Those are the main catagories. Under each of those catagories are additional links. Just hover over them 

The particular one I'm talking about is, I believe, under 3. Emergency Preparedness Classes & Resources. As mentioned in the OP ... "page down about 3 pages" and you'll see it there. "Canned Food Rotator"


----------



## seedspreader (Oct 18, 2004)

I don't have a basement (that's dry enough) to store stuff in. (it's a dirt basement) and my garage is not heated or I would have made that already. I've got some other ideas though.


----------



## salmonslayer91 (Oct 10, 2010)

very neat i think i may take a few ideas from here


----------



## Belfrybat (Feb 21, 2003)

cnichols said:


> Belfrybat,
> 
> Those are the main catagories. Under each of those catagories are additional links. Just hover over them
> 
> The particular one I'm talking about is, I believe, under 3. Emergency Preparedness Classes & Resources. As mentioned in the OP ... "page down about 3 pages" and you'll see it there. "Canned Food Rotator"


Thanks -- found it. It is under "Cooking with Food Storage" -- about half-way down that category (in case there's any other blind folks here!)


----------



## tab (Aug 20, 2002)

Yup, I must be blind, too. Course my phones screen is not very big but it is so much faster than dial up I canactually check out links!


----------



## cnichols (Jan 5, 2010)

Glad you found it and hope you find it somewhat useful!

Don't forget to check out the other links too. I saved I don't know how many different PDF's from that website for various recipes. I'd like to be able to put together some "Meals" in a jar (although I'll probably use my vacume sealer instead) to keep on hand for "don't feel like digging around for something to cook" nights!  Just grab a bag, dump it in a pot, add water and cook.


----------



## ronron (Feb 4, 2009)

Thank you I have been trying to come up with something like this using bed rails its nice to not have to plan it out will definitely be building one of these


----------



## woodsy (Oct 13, 2008)

Like the food rotator idea, thanks for the link cnichols.
I think i would alter a couple rows to accommodate smaller cans too.
Looks like a lot of other helpful tips there too.


----------



## wally (Oct 9, 2007)

What a great idea.. the old bed frames made a light bulb come on.. any ideas on how to use this with home canned pints/quarts ???Wally


----------



## Ohio dreamer (Apr 6, 2006)

Wally -
We have tried to figure that out, too. We never did come up with anything "safe". Glass is just a bit too touchy for us, so we went a different route for them. But the can rotater cleared a bunch of pantry space for more of our home canned (but I still have full jars sacking up on the floor!).

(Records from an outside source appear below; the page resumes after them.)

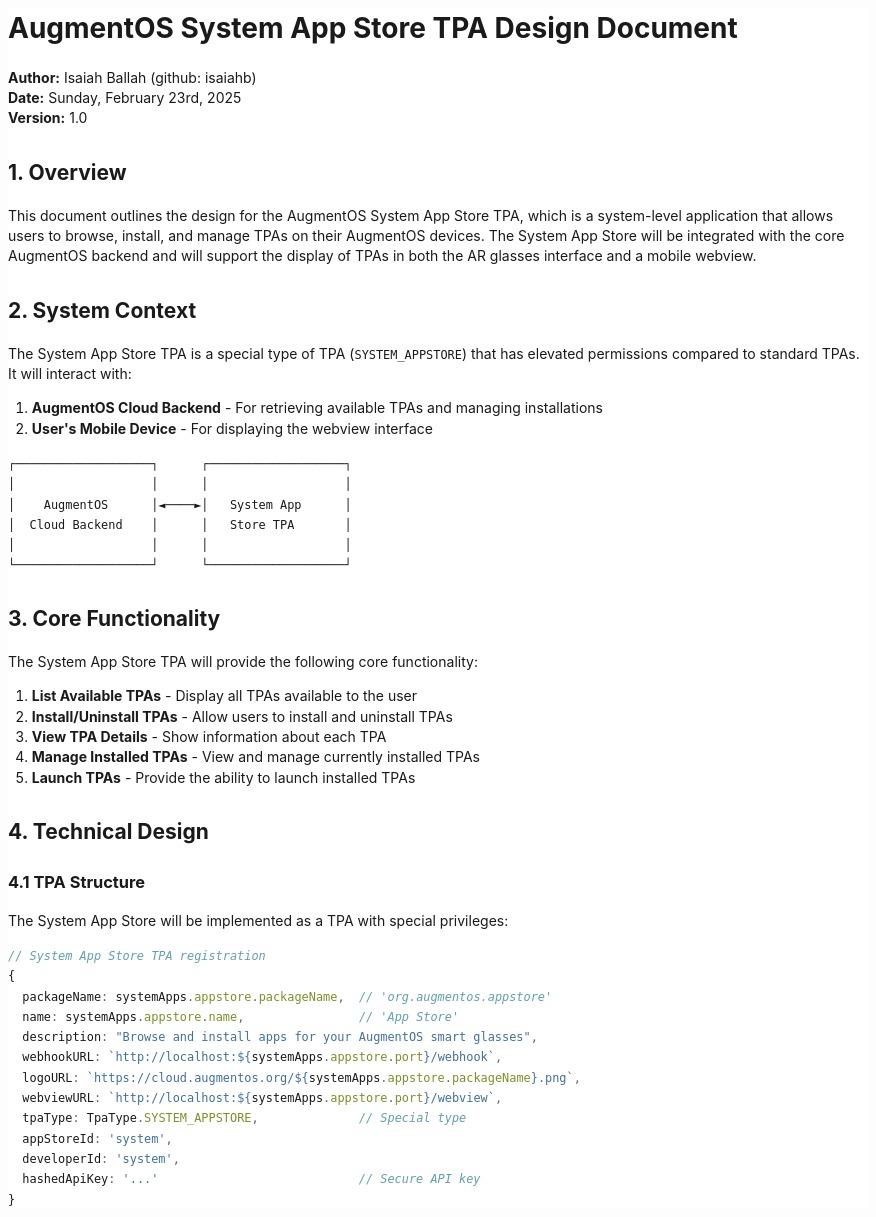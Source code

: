 # AugmentOS System App Store TPA Design Document

**Author:** Isaiah Ballah (github: isaiahb)  
**Date:** Sunday, February 23rd, 2025  
**Version:** 1.0  

## 1. Overview

This document outlines the design for the AugmentOS System App Store TPA, which is a system-level application that allows users to browse, install, and manage TPAs on their AugmentOS devices. The System App Store will be integrated with the core AugmentOS backend and will support the display of TPAs in both the AR glasses interface and a mobile webview.

## 2. System Context

The System App Store TPA is a special type of TPA (`SYSTEM_APPSTORE`) that has elevated permissions compared to standard TPAs. It will interact with:

1. **AugmentOS Cloud Backend** - For retrieving available TPAs and managing installations
2. **User's Mobile Device** - For displaying the webview interface


```
┌───────────────────┐      ┌───────────────────┐
│                   │      │                   │
│    AugmentOS      │◄────►│   System App      │
│  Cloud Backend    │      │   Store TPA       │
│                   │      │                   │
└───────────────────┘      └───────────────────┘

```

## 3. Core Functionality

The System App Store TPA will provide the following core functionality:

1. **List Available TPAs** - Display all TPAs available to the user
2. **Install/Uninstall TPAs** - Allow users to install and uninstall TPAs
3. **View TPA Details** - Show information about each TPA
4. **Manage Installed TPAs** - View and manage currently installed TPAs
5. **Launch TPAs** - Provide the ability to launch installed TPAs

## 4. Technical Design

### 4.1 TPA Structure

The System App Store will be implemented as a TPA with special privileges:

```typescript
// System App Store TPA registration
{
  packageName: systemApps.appstore.packageName,  // 'org.augmentos.appstore'
  name: systemApps.appstore.name,                // 'App Store'
  description: "Browse and install apps for your AugmentOS smart glasses",
  webhookURL: `http://localhost:${systemApps.appstore.port}/webhook`,
  logoURL: `https://cloud.augmentos.org/${systemApps.appstore.packageName}.png`,
  webviewURL: `http://localhost:${systemApps.appstore.port}/webview`,
  tpaType: TpaType.SYSTEM_APPSTORE,              // Special type
  appStoreId: 'system',
  developerId: 'system',
  hashedApiKey: '...'                            // Secure API key
}
```
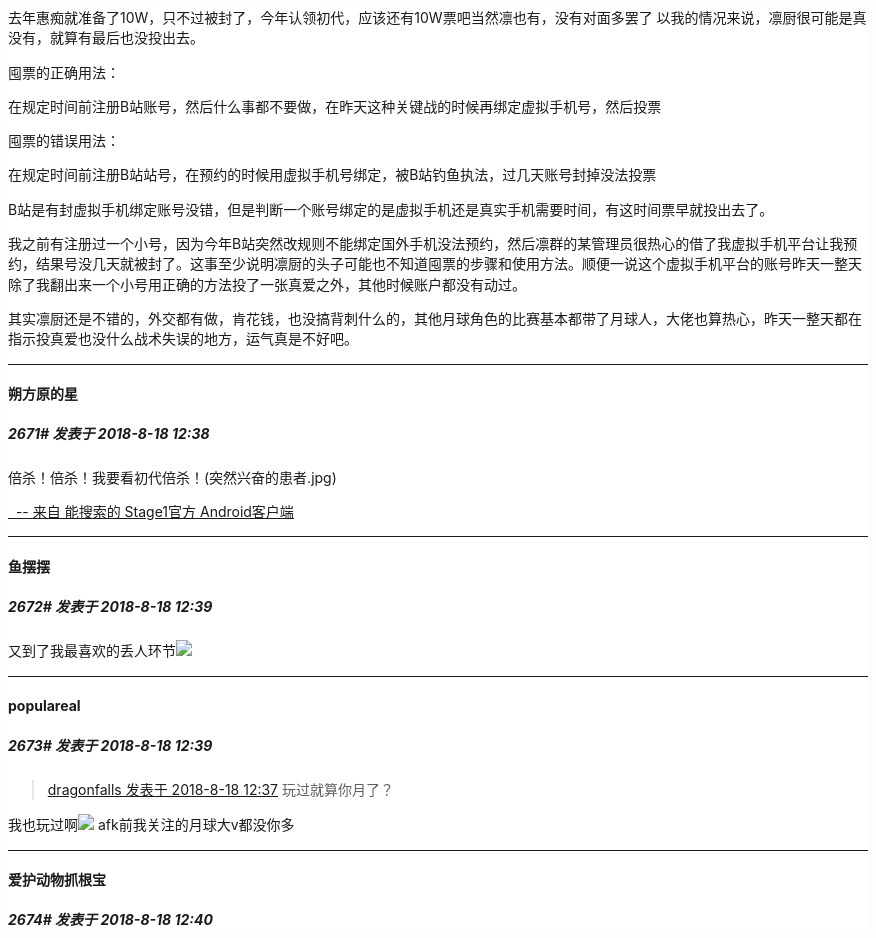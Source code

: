 去年惠痴就准备了10W，只不过被封了，今年认领初代，应该还有10W票吧当然凛也有，没有对面多罢了</blockquote>
以我的情况来说，凛厨很可能是真没有，就算有最后也没投出去。


囤票的正确用法：


在规定时间前注册B站账号，然后什么事都不要做，在昨天这种关键战的时候再绑定虚拟手机号，然后投票


囤票的错误用法：

在规定时间前注册B站站号，在预约的时候用虚拟手机号绑定，被B站钓鱼执法，过几天账号封掉没法投票


B站是有封虚拟手机绑定账号没错，但是判断一个账号绑定的是虚拟手机还是真实手机需要时间，有这时间票早就投出去了。


我之前有注册过一个小号，因为今年B站突然改规则不能绑定国外手机没法预约，然后凛群的某管理员很热心的借了我虚拟手机平台让我预约，结果号没几天就被封了。这事至少说明凛厨的头子可能也不知道囤票的步骤和使用方法。顺便一说这个虚拟手机平台的账号昨天一整天除了我翻出来一个小号用正确的方法投了一张真爱之外，其他时候账户都没有动过。


其实凛厨还是不错的，外交都有做，肯花钱，也没搞背刺什么的，其他月球角色的比赛基本都带了月球人，大佬也算热心，昨天一整天都在指示投真爱也没什么战术失误的地方，运气真是不好吧。


-----

####  朔方原的星  
##### 2671#       发表于 2018-8-18 12:38


倍杀！倍杀！我要看初代倍杀！(突然兴奋的患者.jpg)

[  -- 来自 能搜索的 Stage1官方 Android客户端](https://www.coolapk.com/apk/140634)


-----

####  鱼摆摆  
##### 2672#       发表于 2018-8-18 12:39


又到了我最喜欢的丢人环节<img src="https://static.saraba1st.com/image/smiley/face2017/026.png" referrerpolicy="no-referrer">


-----

####  populareal  
##### 2673#       发表于 2018-8-18 12:39


<blockquote><a href="httphttps://bbs.saraba1st.com/2b/forum.php?mod=redirect&amp;goto=findpost&amp;pid=40685001&amp;ptid=1725775" target="_blank">dragonfalls 发表于 2018-8-18 12:37</a>
玩过就算你月了？</blockquote>
我也玩过啊<img src="https://static.saraba1st.com/image/smiley/face2017/067.png" referrerpolicy="no-referrer">
afk前我关注的月球大v都没你多


-----

####  爱护动物抓根宝  
##### 2674#       发表于 2018-8-18 12:40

Edited to add a link to pictures of what we did: http://www.flickr.com/photos/jimisod/sets/72157624445752072/ This should link you to pictures both our can rotaters and the drawers we made for glass jars.


----------



## DENALI (Mar 25, 2008)

Here is a link to one detailed right here on homesteadingtoday.com http://www.homesteadingtoday.com/showthread.php?t=377225


----------



## cnichols (Jan 5, 2010)

Well, the main reason I was on that page was for the recipes, lol

But I try to never pass up an idea when I see one.

Woodsy, that was actually my thought when I first saw that. Using it for "regular" canned goods (mostly) and a few shelves for #10's.

Ohio Dreamer, pretty nice. How many cans can you fit in it?

DENALI, I just spotted that one the other day myself. First time I've been in the "Vault" in a while and thought I'd check it out. I like the one in that thread. I think I'd like one "similar" to that to use in my kitchen area and use the big one in the pantry area and/or hidden food storage area.


----------



## Astrid (Nov 13, 2010)

Great website!!


----------



## beaglebiz (Aug 5, 2008)

Ohio dreamer said:


> Wally -
> We have tried to figure that out, too. We never did come up with anything "safe". Glass is just a bit too touchy for us, so we went a different route for them. But the can rotater cleared a bunch of pantry space for more of our home canned (but I still have full jars sacking up on the floor!).
> 
> Edited to add a link to pictures of what we did: http://www.flickr.com/photos/jimisod/sets/72157624445752072/ This should link you to pictures both our can rotaters and the drawers we made for glass jars.


OT...Jen, love that Frankentater.


----------



## Ohio dreamer (Apr 6, 2006)

cnichols said:


> Ohio Dreamer, pretty nice. How many cans can you fit in it?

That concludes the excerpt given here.